_Task to complete_: Retype the entries below exactly, but begin at the line containing "Applications: With R" and end at the last line.

_The data_:
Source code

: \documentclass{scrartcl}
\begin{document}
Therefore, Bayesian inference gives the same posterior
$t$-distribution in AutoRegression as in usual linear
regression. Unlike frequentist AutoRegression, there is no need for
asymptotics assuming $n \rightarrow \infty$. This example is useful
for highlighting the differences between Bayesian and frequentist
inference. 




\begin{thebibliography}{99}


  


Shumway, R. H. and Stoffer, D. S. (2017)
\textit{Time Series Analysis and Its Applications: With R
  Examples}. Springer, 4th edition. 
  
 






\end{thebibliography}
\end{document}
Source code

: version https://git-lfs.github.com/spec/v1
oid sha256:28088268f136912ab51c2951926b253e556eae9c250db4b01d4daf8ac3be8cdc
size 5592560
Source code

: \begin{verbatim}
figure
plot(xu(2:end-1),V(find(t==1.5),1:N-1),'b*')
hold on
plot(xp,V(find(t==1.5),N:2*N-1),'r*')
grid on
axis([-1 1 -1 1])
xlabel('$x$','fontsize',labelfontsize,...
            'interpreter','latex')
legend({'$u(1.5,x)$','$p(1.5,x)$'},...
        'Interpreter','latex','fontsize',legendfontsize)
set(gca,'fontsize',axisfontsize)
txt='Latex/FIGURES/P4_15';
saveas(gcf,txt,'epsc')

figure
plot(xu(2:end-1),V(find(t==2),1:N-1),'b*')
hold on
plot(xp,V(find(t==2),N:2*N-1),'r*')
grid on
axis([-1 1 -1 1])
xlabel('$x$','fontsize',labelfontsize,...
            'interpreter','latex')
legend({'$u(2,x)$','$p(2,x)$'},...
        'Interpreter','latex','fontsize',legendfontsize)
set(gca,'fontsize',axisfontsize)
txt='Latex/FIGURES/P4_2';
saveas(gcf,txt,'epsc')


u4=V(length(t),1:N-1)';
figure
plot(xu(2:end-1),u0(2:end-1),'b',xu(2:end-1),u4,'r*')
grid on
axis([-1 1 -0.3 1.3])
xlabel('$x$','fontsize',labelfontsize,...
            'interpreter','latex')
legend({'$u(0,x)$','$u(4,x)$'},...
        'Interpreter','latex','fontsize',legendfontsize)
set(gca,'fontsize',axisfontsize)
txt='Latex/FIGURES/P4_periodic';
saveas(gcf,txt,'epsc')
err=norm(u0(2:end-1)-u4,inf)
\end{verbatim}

_Result for this task_:
\textit{Time Series Analysis and Its Applications: With R
  Examples}. Springer, 4th edition. 
  
 






\end{thebibliography}
\end{document}
Source code

: version https://git-lfs.github.com/spec/v1
oid sha256:28088268f136912ab51c2951926b253e556eae9c250db4b01d4daf8ac3be8cdc
size 5592560
Source code

: \begin{verbatim}
figure
plot(xu(2:end-1),V(find(t==1.5),1:N-1),'b*')
hold on
plot(xp,V(find(t==1.5),N:2*N-1),'r*')
grid on
axis([-1 1 -1 1])
xlabel('$x$','fontsize',labelfontsize,...
            'interpreter','latex')
legend({'$u(1.5,x)$','$p(1.5,x)$'},...
        'Interpreter','latex','fontsize',legendfontsize)
set(gca,'fontsize',axisfontsize)
txt='Latex/FIGURES/P4_15';
saveas(gcf,txt,'epsc')

figure
plot(xu(2:end-1),V(find(t==2),1:N-1),'b*')
hold on
plot(xp,V(find(t==2),N:2*N-1),'r*')
grid on
axis([-1 1 -1 1])
xlabel('$x$','fontsize',labelfontsize,...
            'interpreter','latex')
legend({'$u(2,x)$','$p(2,x)$'},...
        'Interpreter','latex','fontsize',legendfontsize)
set(gca,'fontsize',axisfontsize)
txt='Latex/FIGURES/P4_2';
saveas(gcf,txt,'epsc')


u4=V(length(t),1:N-1)';
figure
plot(xu(2:end-1),u0(2:end-1),'b',xu(2:end-1),u4,'r*')
grid on
axis([-1 1 -0.3 1.3])
xlabel('$x$','fontsize',labelfontsize,...
            'interpreter','latex')
legend({'$u(0,x)$','$u(4,x)$'},...
        'Interpreter','latex','fontsize',legendfontsize)
set(gca,'fontsize',axisfontsize)
txt='Latex/FIGURES/P4_periodic';
saveas(gcf,txt,'epsc')
err=norm(u0(2:end-1)-u4,inf)
\end{verbatim}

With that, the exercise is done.